- [Task requirements]: Would you restate every entry that follows, word for word, and leave out the pictures?
Records for the exercise START
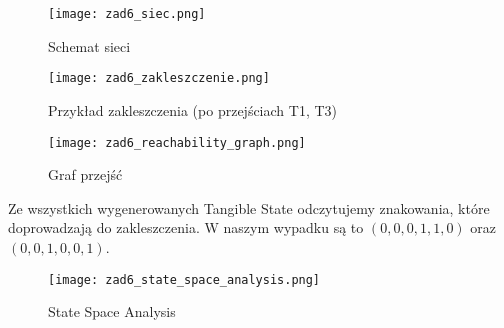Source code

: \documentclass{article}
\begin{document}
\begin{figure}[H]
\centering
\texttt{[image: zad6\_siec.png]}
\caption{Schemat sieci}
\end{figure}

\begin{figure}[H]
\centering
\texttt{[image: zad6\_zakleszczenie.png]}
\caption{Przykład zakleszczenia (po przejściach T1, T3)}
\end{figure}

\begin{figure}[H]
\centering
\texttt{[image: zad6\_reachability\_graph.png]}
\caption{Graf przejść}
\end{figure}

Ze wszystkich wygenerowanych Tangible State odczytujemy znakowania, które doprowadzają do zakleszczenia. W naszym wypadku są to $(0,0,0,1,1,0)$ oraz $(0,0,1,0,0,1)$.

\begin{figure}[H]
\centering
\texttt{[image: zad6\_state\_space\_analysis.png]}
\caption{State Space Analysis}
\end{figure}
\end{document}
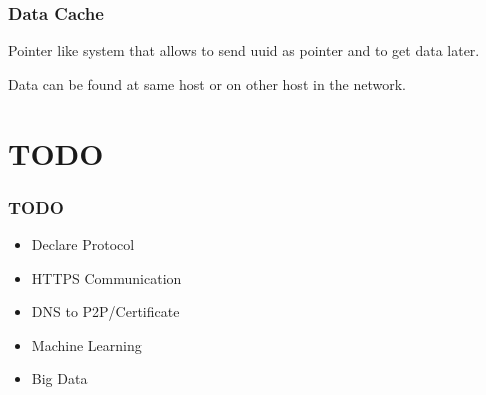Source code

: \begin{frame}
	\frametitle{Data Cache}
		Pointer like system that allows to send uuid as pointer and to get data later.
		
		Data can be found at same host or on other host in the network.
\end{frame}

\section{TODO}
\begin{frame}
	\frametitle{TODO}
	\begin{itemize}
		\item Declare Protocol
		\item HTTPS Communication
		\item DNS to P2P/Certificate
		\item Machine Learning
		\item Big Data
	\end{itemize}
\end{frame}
Records for the exercise END
- [Solution to this task]:
Source code

: \documentclass{article}
\begin{document}
\begin{figure}[H]
\centering
\texttt{[image: zad6\_siec.png]}
\caption{Schemat sieci}
\end{figure}

\begin{figure}[H]
\centering
\texttt{[image: zad6\_zakleszczenie.png]}
\caption{Przykład zakleszczenia (po przejściach T1, T3)}
\end{figure}

\begin{figure}[H]
\centering
\texttt{[image: zad6\_reachability\_graph.png]}
\caption{Graf przejść}
\end{figure}

Ze wszystkich wygenerowanych Tangible State odczytujemy znakowania, które doprowadzają do zakleszczenia. W naszym wypadku są to $(0,0,0,1,1,0)$ oraz $(0,0,1,0,0,1)$.

\begin{figure}[H]
\centering
\texttt{[image: zad6\_state\_space\_analysis.png]}
\caption{State Space Analysis}
\end{figure}
\end{document}
Source code

: \begin{frame}
	\frametitle{Data Cache}
		Pointer like system that allows to send uuid as pointer and to get data later.
		
		Data can be found at same host or on other host in the network.
\end{frame}

\section{TODO}
\begin{frame}
	\frametitle{TODO}
	\begin{itemize}
		\item Declare Protocol
		\item HTTPS Communication
		\item DNS to P2P/Certificate
		\item Machine Learning
		\item Big Data
	\end{itemize}
\end{frame}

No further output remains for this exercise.